__WHAT IS NEEDED__: Give the lines again exactly as they appear below, from the line with "## Properties" to the line with "[Access Control](#access-control) types, the", both included, and only those lines. Leave every picture out.
DATA SUPPLIED START
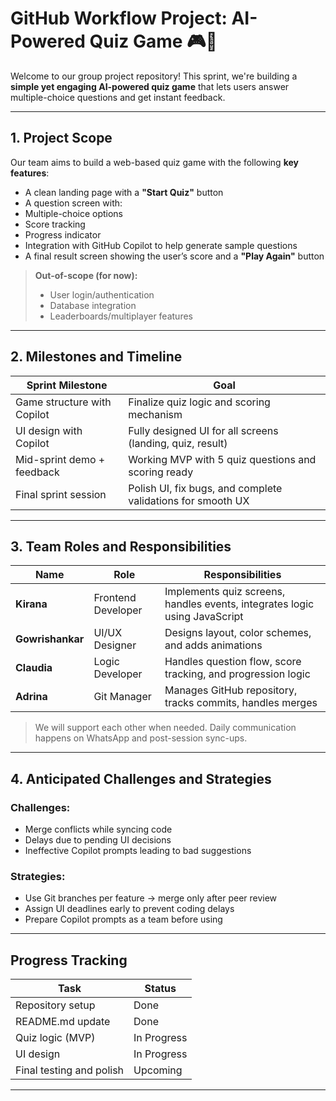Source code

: # GitHub Workflow Project: AI-Powered Quiz Game 🎮🤖

Welcome to our group project repository! This sprint, we're building a **simple yet engaging AI-powered quiz game** that lets users answer multiple-choice questions and get instant feedback.

---

##  1. Project Scope

Our team aims to build a web-based quiz game with the following **key features**:

-  A clean landing page with a **"Start Quiz"** button  
-  A question screen with:
  - Multiple-choice options  
  - Score tracking  
  - Progress indicator  
-  Integration with GitHub Copilot to help generate sample questions  
-  A final result screen showing the user’s score and a **"Play Again"** button

> **Out-of-scope (for now):**
> - User login/authentication  
> - Database integration  
> - Leaderboards/multiplayer features  

---

## 2. Milestones and Timeline

| Sprint Milestone                  | Goal                                                                 |
|----------------------------------|----------------------------------------------------------------------|
| Game structure with Copilot      | Finalize quiz logic and scoring mechanism                           |
| UI design with Copilot           | Fully designed UI for all screens (landing, quiz, result)           |
| Mid-sprint demo + feedback       | Working MVP with 5 quiz questions and scoring ready                 |
| Final sprint session             | Polish UI, fix bugs, and complete validations for smooth UX         |

---

##  3. Team Roles and Responsibilities

| Name          | Role               | Responsibilities                                                                 |
|---------------|--------------------|----------------------------------------------------------------------------------|
| **Kirana**    | Frontend Developer | Implements quiz screens, handles events, integrates logic using JavaScript      |
| **Gowrishankar** | UI/UX Designer     | Designs layout, color schemes, and adds animations                              |
| **Claudia**   | Logic Developer    | Handles question flow, score tracking, and progression logic                    |
| **Adrina**    | Git Manager        | Manages GitHub repository, tracks commits, handles merges                       |

> We will support each other when needed. Daily communication happens on WhatsApp and post-session sync-ups.

---

##  4. Anticipated Challenges and Strategies

### Challenges:
- Merge conflicts while syncing code
- Delays due to pending UI decisions
- Ineffective Copilot prompts leading to bad suggestions

### Strategies:
- Use Git branches per feature → merge only after peer review  
- Assign UI deadlines early to prevent coding delays  
- Prepare Copilot prompts as a team before using  

---

##  Progress Tracking

| Task                       | Status     |
|----------------------------|------------|
| Repository setup           |  Done     |
| README.md update           |  Done     |
| Quiz logic (MVP)           |  In Progress |
| UI design                  |  In Progress |
| Final testing and polish   |  Upcoming  |

---

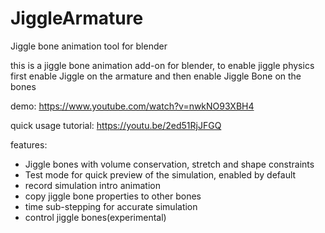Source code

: # JiggleArmature
Jiggle bone animation tool for blender

this is a jiggle bone animation add-on for blender,
to enable jiggle physics first enable Jiggle on the 
armature and then enable Jiggle Bone on the bones

demo:
https://www.youtube.com/watch?v=nwkNO93XBH4

quick usage tutorial:
https://youtu.be/2ed51RjJFGQ

features:
- Jiggle bones with volume conservation, stretch and shape constraints
- Test mode for quick preview of the simulation, enabled by default
- record simulation intro animation
- copy jiggle bone properties to other bones
- time sub-stepping for accurate simulation
- control jiggle bones(experimental)
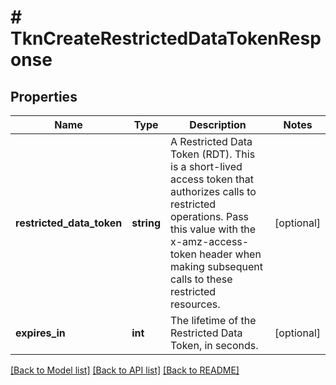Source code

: # # TknCreateRestrictedDataTokenResponse

## Properties

Name | Type | Description | Notes
------------ | ------------- | ------------- | -------------
**restricted_data_token** | **string** | A Restricted Data Token (RDT). This is a short-lived access token that authorizes calls to restricted operations. Pass this value with the x-amz-access-token header when making subsequent calls to these restricted resources. | [optional]
**expires_in** | **int** | The lifetime of the Restricted Data Token, in seconds. | [optional]

[[Back to Model list]](../../README.md#models) [[Back to API list]](../../README.md#endpoints) [[Back to README]](../../README.md)
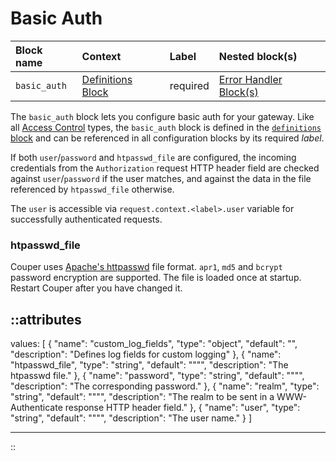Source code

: # Basic Auth

| Block name   | Context                                 | Label    | Nested block(s)                                |
|:-------------|:----------------------------------------|:---------|:-----------------------------------------------|
| `basic_auth` | [Definitions Block](definitions) | required | [Error Handler Block(s)](error_handler) |

The  `basic_auth` block lets you configure basic auth for your gateway. Like all
[Access Control](#access-control) types, the `basic_auth` block is defined in the
[`definitions` block](definitions) and can be referenced in all configuration
blocks by its required _label_.

If both `user`/`password` and `htpasswd_file` are configured, the incoming
credentials from the `Authorization` request HTTP header field are checked against
`user`/`password` if the user matches, and against the data in the file referenced
by `htpasswd_file` otherwise.

The `user` is accessible via `request.context.<label>.user` variable for successfully authenticated requests.

### htpasswd_file

Couper uses [Apache's httpasswd](https://httpd.apache.org/docs/current/programs/htpasswd.html) file format. `apr1`, `md5` and `bcrypt` password encryption are supported. The file is loaded once at startup. Restart Couper after you have changed it.

::attributes
---
values: [
  {
    "name": "custom_log_fields",
    "type": "object",
    "default": "",
    "description": "Defines log fields for custom logging"
  },
  {
    "name": "htpasswd_file",
    "type": "string",
    "default": "\"\"",
    "description": "The htpasswd file."
  },
  {
    "name": "password",
    "type": "string",
    "default": "\"\"",
    "description": "The corresponding password."
  },
  {
    "name": "realm",
    "type": "string",
    "default": "\"\"",
    "description": "The realm to be sent in a WWW-Authenticate response HTTP header field."
  },
  {
    "name": "user",
    "type": "string",
    "default": "\"\"",
    "description": "The user name."
  }
]

---
::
DATA SUPPLIED END
__PROBLEM SOLUTION__:
## Properties

Name | Type | Description | Notes
------------ | ------------- | ------------- | -------------
**restricted_data_token** | **string** | A Restricted Data Token (RDT). This is a short-lived access token that authorizes calls to restricted operations. Pass this value with the x-amz-access-token header when making subsequent calls to these restricted resources. | [optional]
**expires_in** | **int** | The lifetime of the Restricted Data Token, in seconds. | [optional]

[[Back to Model list]](../../README.md#models) [[Back to API list]](../../README.md#endpoints) [[Back to README]](../../README.md)
Source code

: # Basic Auth

| Block name   | Context                                 | Label    | Nested block(s)                                |
|:-------------|:----------------------------------------|:---------|:-----------------------------------------------|
| `basic_auth` | [Definitions Block](definitions) | required | [Error Handler Block(s)](error_handler) |

The  `basic_auth` block lets you configure basic auth for your gateway. Like all
[Access Control](#access-control) types, the `basic_auth` block is defined in the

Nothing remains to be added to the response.